С.О.: «Матрица» - это и устойчивый образец, и проективная модель, и надоевший штамп, и устойчивый шаблон. Так и литературное время состоит из манифестов, открытий, «злобы дня», скандалов, фальсификаций. Представить всё это многообразие можно лишь целостно-фрагментарно, возводя его к какому-то общему принципу. В моём случае этот принцип - складывающийся сегодня жанр обновлённого русского романа, вырастающий из многообразного дискурсивного материала 2000-х годов.

«ЗС»: Ваши теоретические авторитеты, учителя, интеллектуальные стимулы - в том числе, может быть, и сколь угодно далёкие от литературоведения?

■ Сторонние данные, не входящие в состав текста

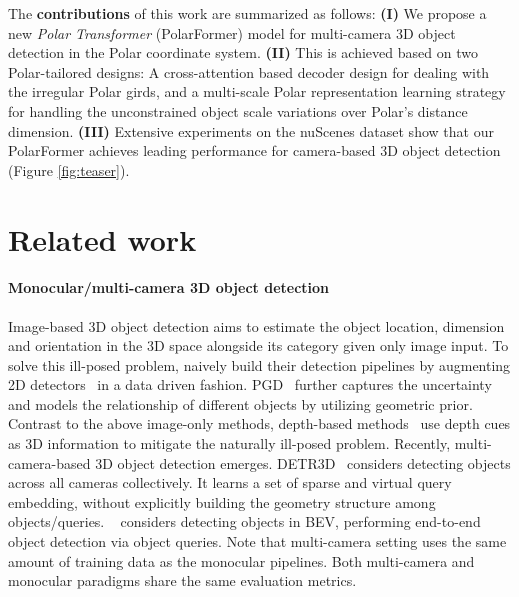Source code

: \documentclass[letterpaper]{article} \usepackage{aaai23}  \usepackage{times}  \usepackage{helvet}  \usepackage{courier}  \usepackage[hyphens]{url}  \usepackage{graphicx} \urlstyle{rm} \def\UrlFont{\rm}  \usepackage{natbib}  \usepackage{caption} \frenchspacing  \setlength{\pdfpagewidth}{8.5in} \setlength{\pdfpageheight}{11in} \usepackage{algorithm}
\begin{document}
The {\bf contributions} of this work are summarized as follows: 
\textbf{(I)}
We propose a new {\em Polar Transformer} (PolarFormer) model for multi-camera 3D object detection in the Polar coordinate system.
\textbf{(II)}
This is achieved based on two Polar-tailored designs:
A cross-attention based decoder design
for dealing with the irregular Polar girds,
and a multi-scale Polar representation learning strategy
for handling the unconstrained object scale variations over Polar's distance dimension.
\textbf{(III)}
Extensive experiments on the nuScenes dataset show that our PolarFormer achieves leading performance for camera-based 3D object detection (Figure \ref{fig:teaser}). \section{Related work}

\paragraph{Monocular/multi-camera 3D object detection}
Image-based 3D object detection aims to estimate the object location, dimension and orientation in the 3D space alongside its category given only image input.
To solve this ill-posed problem, 
\cite{zhou2019objects,wang2021fcos3d} naively build their detection pipelines by augmenting 2D detectors~\cite{zhou2019objects,tian2019fcos} in a data driven fashion.
PGD~\cite{wang2022probabilistic} further captures the uncertainty and models the relationship of different objects by utilizing geometric prior. 
Contrast to the above image-only methods, depth-based methods~\cite{xu2018multi,ding2020learning,wang2019pseudo,you2019pseudo,ma2019accurate,reading2021categorical} use depth cues as 3D information to mitigate the naturally ill-posed problem.
Recently, multi-camera-based 3D object detection emerges. DETR3D~\cite{wang2022detr3d} considers detecting objects across all cameras collectively. 
It learns a set of sparse and virtual query embedding, without explicitly building the geometry structure among objects/queries. 
~\cite{li2022bevformer} considers detecting objects in BEV,
performing end-to-end object detection via object queries.
Note that multi-camera setting uses the same amount of training data as the monocular pipelines.
Both multi-camera and monocular paradigms share the same evaluation metrics.
\end{document}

С.О.: Когда я стал осваивать литературоведческую грамоту, Лотман, Бахтин, формалисты были, конечно, уже изданы-переизданы. Так что всё это наследие я, невольное дитя постмодернизма, воспринял не как фетиш, а как рабочий инструмент. В то же время могу назвать книгу, по-настоящему меня вдохновившую: ещё в школе я прочёл «Словарь культуры ХХ века» Вадима Руднева - и понял, насколько живой, увлекательной и открытой может быть наука.

А в более зрелом возрасте такой книгой для меня стал «Бесконечный тупик» Дмитрия Галковского. Не помню, сколько раз я перечитывал этот роман - уникальный опыт свободного мышления. Так что как знания не стыдно черпать из разных источников, так и интеллектуальные стимулы, действительно, могут быть весьма далеки от «науки, которую я представляю». Мне, например, не близко то, чем сейчас занимается Руднев, но так интересно рассказывать о своей науке, как это делает он, наверное, мало кто умеет.

«ЗС»: Поставим вопрос конкретнее: что именно для понимания предмета исследования дал Вам Руднев, и что - Галковский? Что за инструменты они вложили в Ваши руки?

С.О.: Руднев научил тому, что наиболее адекватно реальность можно представить в виде спектра разных точек зрения. Сейчас, когда я занимаюсь современностью, эта идея стала полноценным рабочим инструментом. А с помощью Галковского я ещё раз увидел классическую русскую литературу, «традицию» - не как застывший монолит, а как явление очень динамичное и, пожалуй, провокативное (последнее слово, впрочем, употребляю осторожно, не все конспирологические идеи Галковского я разделяю). Выходит, научили они меня схожему: избегать догматизма мышления.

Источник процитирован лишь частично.